=== Try it ===
Each of the records must appear again, exactly as it was written.

^^^^^^^^

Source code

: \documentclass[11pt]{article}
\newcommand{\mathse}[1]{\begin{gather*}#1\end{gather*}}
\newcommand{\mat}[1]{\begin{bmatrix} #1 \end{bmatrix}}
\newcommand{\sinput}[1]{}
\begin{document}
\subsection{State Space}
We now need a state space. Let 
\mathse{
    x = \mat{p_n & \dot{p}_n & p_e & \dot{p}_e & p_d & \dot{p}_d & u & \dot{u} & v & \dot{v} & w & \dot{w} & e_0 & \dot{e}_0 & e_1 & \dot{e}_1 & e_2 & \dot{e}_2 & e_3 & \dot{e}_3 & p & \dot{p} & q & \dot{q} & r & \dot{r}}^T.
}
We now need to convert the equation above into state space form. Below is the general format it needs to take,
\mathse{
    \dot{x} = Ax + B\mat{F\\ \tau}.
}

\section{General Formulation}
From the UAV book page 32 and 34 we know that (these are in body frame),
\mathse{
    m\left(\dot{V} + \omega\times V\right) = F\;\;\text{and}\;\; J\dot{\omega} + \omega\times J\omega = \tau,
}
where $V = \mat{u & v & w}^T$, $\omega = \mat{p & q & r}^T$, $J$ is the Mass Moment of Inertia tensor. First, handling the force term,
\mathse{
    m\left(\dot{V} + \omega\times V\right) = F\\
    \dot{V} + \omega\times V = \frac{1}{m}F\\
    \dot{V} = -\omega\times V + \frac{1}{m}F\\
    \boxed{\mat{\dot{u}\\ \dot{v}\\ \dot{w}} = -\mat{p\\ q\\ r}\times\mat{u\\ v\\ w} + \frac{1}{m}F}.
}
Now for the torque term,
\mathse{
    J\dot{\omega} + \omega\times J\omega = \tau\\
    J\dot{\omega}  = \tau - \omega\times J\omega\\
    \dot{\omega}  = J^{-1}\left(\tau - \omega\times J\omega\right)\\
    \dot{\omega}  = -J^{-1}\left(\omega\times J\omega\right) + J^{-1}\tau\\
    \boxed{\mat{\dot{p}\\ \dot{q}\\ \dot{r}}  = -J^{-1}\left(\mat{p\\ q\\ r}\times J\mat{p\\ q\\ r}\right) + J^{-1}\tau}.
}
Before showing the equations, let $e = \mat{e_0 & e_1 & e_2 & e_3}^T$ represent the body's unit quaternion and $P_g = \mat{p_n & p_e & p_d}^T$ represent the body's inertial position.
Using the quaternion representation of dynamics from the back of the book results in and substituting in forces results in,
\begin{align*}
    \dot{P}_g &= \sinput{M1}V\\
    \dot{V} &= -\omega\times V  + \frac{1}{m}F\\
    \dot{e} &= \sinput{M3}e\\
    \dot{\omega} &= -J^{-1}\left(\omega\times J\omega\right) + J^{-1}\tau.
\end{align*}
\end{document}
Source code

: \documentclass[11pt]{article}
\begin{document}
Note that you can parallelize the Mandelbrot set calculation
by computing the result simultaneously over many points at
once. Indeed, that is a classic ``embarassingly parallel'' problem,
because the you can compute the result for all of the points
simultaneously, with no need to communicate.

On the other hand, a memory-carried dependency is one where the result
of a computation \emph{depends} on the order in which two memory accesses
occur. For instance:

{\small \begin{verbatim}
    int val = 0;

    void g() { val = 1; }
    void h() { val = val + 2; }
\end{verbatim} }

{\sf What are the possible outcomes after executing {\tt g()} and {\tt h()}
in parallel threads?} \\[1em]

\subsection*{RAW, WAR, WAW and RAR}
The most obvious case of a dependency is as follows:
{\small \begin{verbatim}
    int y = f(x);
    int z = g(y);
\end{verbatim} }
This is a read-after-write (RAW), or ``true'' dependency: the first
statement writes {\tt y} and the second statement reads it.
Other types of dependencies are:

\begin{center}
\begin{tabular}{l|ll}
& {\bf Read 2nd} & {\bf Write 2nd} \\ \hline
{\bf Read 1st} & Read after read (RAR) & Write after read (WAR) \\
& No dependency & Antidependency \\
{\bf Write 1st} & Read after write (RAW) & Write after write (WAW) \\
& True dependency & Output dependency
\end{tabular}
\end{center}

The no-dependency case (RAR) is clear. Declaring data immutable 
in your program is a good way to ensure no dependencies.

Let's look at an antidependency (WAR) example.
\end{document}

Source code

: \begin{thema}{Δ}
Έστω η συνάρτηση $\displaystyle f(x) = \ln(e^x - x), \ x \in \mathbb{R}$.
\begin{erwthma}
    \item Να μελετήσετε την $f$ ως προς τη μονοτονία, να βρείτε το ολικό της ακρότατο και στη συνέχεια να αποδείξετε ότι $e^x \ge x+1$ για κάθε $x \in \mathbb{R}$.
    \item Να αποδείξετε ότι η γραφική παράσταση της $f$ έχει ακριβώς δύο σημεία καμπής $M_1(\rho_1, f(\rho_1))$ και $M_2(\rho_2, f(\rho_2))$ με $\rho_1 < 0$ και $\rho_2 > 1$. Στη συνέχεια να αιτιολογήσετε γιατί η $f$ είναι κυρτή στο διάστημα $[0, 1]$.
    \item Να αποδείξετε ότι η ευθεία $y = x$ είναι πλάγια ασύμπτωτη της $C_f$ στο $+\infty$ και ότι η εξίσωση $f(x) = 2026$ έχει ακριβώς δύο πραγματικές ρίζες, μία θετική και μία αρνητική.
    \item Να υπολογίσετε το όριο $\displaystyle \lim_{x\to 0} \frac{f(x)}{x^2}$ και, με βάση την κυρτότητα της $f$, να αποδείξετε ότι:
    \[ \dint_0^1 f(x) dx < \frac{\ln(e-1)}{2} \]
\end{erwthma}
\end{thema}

^^^^^^^^

=== Exercise answer ===
Source code

: \documentclass[11pt]{article}
\newcommand{\mathse}[1]{\begin{gather*}#1\end{gather*}}
\newcommand{\mat}[1]{\begin{bmatrix} #1 \end{bmatrix}}
\newcommand{\sinput}[1]{}
\begin{document}
\subsection{State Space}
We now need a state space. Let 
\mathse{
    x = \mat{p_n & \dot{p}_n & p_e & \dot{p}_e & p_d & \dot{p}_d & u & \dot{u} & v & \dot{v} & w & \dot{w} & e_0 & \dot{e}_0 & e_1 & \dot{e}_1 & e_2 & \dot{e}_2 & e_3 & \dot{e}_3 & p & \dot{p} & q & \dot{q} & r & \dot{r}}^T.
}
We now need to convert the equation above into state space form. Below is the general format it needs to take,
\mathse{
    \dot{x} = Ax + B\mat{F\\ \tau}.
}

\section{General Formulation}
From the UAV book page 32 and 34 we know that (these are in body frame),
\mathse{
    m\left(\dot{V} + \omega\times V\right) = F\;\;\text{and}\;\; J\dot{\omega} + \omega\times J\omega = \tau,
}
where $V = \mat{u & v & w}^T$, $\omega = \mat{p & q & r}^T$, $J$ is the Mass Moment of Inertia tensor. First, handling the force term,
\mathse{
    m\left(\dot{V} + \omega\times V\right) = F\\
    \dot{V} + \omega\times V = \frac{1}{m}F\\
    \dot{V} = -\omega\times V + \frac{1}{m}F\\
    \boxed{\mat{\dot{u}\\ \dot{v}\\ \dot{w}} = -\mat{p\\ q\\ r}\times\mat{u\\ v\\ w} + \frac{1}{m}F}.
}
Now for the torque term,
\mathse{
    J\dot{\omega} + \omega\times J\omega = \tau\\
    J\dot{\omega}  = \tau - \omega\times J\omega\\
    \dot{\omega}  = J^{-1}\left(\tau - \omega\times J\omega\right)\\
    \dot{\omega}  = -J^{-1}\left(\omega\times J\omega\right) + J^{-1}\tau\\
    \boxed{\mat{\dot{p}\\ \dot{q}\\ \dot{r}}  = -J^{-1}\left(\mat{p\\ q\\ r}\times J\mat{p\\ q\\ r}\right) + J^{-1}\tau}.
}
Before showing the equations, let $e = \mat{e_0 & e_1 & e_2 & e_3}^T$ represent the body's unit quaternion and $P_g = \mat{p_n & p_e & p_d}^T$ represent the body's inertial position.
Using the quaternion representation of dynamics from the back of the book results in and substituting in forces results in,
\begin{align*}
    \dot{P}_g &= \sinput{M1}V\\
    \dot{V} &= -\omega\times V  + \frac{1}{m}F\\
    \dot{e} &= \sinput{M3}e\\
    \dot{\omega} &= -J^{-1}\left(\omega\times J\omega\right) + J^{-1}\tau.
\end{align*}
\end{document}
Source code

: \documentclass[11pt]{article}
\begin{document}
Note that you can parallelize the Mandelbrot set calculation
by computing the result simultaneously over many points at
once. Indeed, that is a classic ``embarassingly parallel'' problem,
because the you can compute the result for all of the points
simultaneously, with no need to communicate.

On the other hand, a memory-carried dependency is one where the result
of a computation \emph{depends} on the order in which two memory accesses
occur. For instance:

{\small \begin{verbatim}
    int val = 0;

    void g() { val = 1; }
    void h() { val = val + 2; }
\end{verbatim} }

{\sf What are the possible outcomes after executing {\tt g()} and {\tt h()}
in parallel threads?} \\[1em]

\subsection*{RAW, WAR, WAW and RAR}
The most obvious case of a dependency is as follows:
{\small \begin{verbatim}
    int y = f(x);
    int z = g(y);
\end{verbatim} }
This is a read-after-write (RAW), or ``true'' dependency: the first
statement writes {\tt y} and the second statement reads it.
Other types of dependencies are:

\begin{center}
\begin{tabular}{l|ll}
& {\bf Read 2nd} & {\bf Write 2nd} \\ \hline
{\bf Read 1st} & Read after read (RAR) & Write after read (WAR) \\
& No dependency & Antidependency \\
{\bf Write 1st} & Read after write (RAW) & Write after write (WAW) \\
& True dependency & Output dependency
\end{tabular}
\end{center}

The no-dependency case (RAR) is clear. Declaring data immutable 
in your program is a good way to ensure no dependencies.

Let's look at an antidependency (WAR) example.
\end{document}

Source code

: \begin{thema}{Δ}
Έστω η συνάρτηση $\displaystyle f(x) = \ln(e^x - x), \ x \in \mathbb{R}$.
\begin{erwthma}
    \item Να μελετήσετε την $f$ ως προς τη μονοτονία, να βρείτε το ολικό της ακρότατο και στη συνέχεια να αποδείξετε ότι $e^x \ge x+1$ για κάθε $x \in \mathbb{R}$.
    \item Να αποδείξετε ότι η γραφική παράσταση της $f$ έχει ακριβώς δύο σημεία καμπής $M_1(\rho_1, f(\rho_1))$ και $M_2(\rho_2, f(\rho_2))$ με $\rho_1 < 0$ και $\rho_2 > 1$. Στη συνέχεια να αιτιολογήσετε γιατί η $f$ είναι κυρτή στο διάστημα $[0, 1]$.
    \item Να αποδείξετε ότι η ευθεία $y = x$ είναι πλάγια ασύμπτωτη της $C_f$ στο $+\infty$ και ότι η εξίσωση $f(x) = 2026$ έχει ακριβώς δύο πραγματικές ρίζες, μία θετική και μία αρνητική.
    \item Να υπολογίσετε το όριο $\displaystyle \lim_{x\to 0} \frac{f(x)}{x^2}$ και, με βάση την κυρτότητα της $f$, να αποδείξετε ότι:
    \[ \dint_0^1 f(x) dx < \frac{\ln(e-1)}{2} \]
\end{erwthma}
\end{thema}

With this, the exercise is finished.